Voici plus précisément les réserves que nous formulons en ce qui concerne les copropriétés avec chauffage collectif et que nous avons adressées aux députés et sénateurs :
 
« I. Copropriété avec chauffage collectif
                        
Le projet de loi dispose :
 
« Art. L. 230-3. – Il est attribué en outre, pour les immeubles collectifs à usage résidentiel pourvus d’un chauffage commun, au titulaire du contrat de fourniture d’énergie servant à son alimentation, des volumes de base au titre du chauffage ».
 
[A noter : l’idée du législateur est  celle-ci : la loi va d’abord permettre de fixer par immeuble une consommation théorique raisonnable pour le chauffage. En fin de saison, on comparera la consommation réelle et la consommation de référence et on appliquera :
  • un bonus pour ceux qui seront au-dessous ;
  • un malus pour ceux qui seront au-dessus.
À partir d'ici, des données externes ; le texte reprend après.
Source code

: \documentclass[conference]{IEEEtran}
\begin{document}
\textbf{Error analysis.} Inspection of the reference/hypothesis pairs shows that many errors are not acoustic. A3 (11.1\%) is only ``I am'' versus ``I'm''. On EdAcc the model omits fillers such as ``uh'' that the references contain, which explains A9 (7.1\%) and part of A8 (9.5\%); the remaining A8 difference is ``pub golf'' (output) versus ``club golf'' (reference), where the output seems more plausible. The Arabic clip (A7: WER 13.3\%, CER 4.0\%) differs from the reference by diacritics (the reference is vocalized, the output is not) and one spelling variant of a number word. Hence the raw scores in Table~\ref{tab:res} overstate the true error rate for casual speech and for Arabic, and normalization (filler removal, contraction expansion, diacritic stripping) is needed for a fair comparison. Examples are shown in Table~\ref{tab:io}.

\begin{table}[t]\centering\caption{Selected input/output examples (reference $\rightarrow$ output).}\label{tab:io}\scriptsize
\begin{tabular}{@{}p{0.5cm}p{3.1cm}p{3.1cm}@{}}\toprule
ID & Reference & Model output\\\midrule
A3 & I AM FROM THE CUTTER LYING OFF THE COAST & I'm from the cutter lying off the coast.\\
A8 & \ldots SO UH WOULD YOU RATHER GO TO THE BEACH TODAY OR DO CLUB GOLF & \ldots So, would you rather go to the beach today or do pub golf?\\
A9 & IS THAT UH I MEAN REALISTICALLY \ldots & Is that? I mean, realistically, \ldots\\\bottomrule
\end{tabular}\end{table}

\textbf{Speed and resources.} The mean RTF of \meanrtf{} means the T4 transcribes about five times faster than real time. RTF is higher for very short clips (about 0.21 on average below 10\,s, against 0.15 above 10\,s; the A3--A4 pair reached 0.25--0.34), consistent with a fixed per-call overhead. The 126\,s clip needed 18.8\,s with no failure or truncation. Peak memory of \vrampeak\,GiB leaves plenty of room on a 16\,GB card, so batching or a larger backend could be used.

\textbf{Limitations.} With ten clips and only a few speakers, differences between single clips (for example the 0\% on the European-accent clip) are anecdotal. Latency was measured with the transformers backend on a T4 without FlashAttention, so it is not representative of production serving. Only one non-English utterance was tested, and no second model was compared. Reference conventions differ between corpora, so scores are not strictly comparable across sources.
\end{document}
Or cela sera...impossible à appliquer.
  • Il faut, en effet, savoir que dans 50 % des cas au moins, la chaudière fonctionne pour le chauffage ET l’eau chaude sanitaire simultanément.
Donc, dans ce cas, la facture concernera les DEUX usages, alors que les volumes attribués ne concerneront QUE le chauffage.
 
Dans ces conditions se pose une question :
  • comment et qui ventilera la consommation finale en :
    • chauffage ;
    • et eau chaude sanitaire 
  • le titulaire du contrat lui-même ? le fournisseur ? et sur quelles bases ?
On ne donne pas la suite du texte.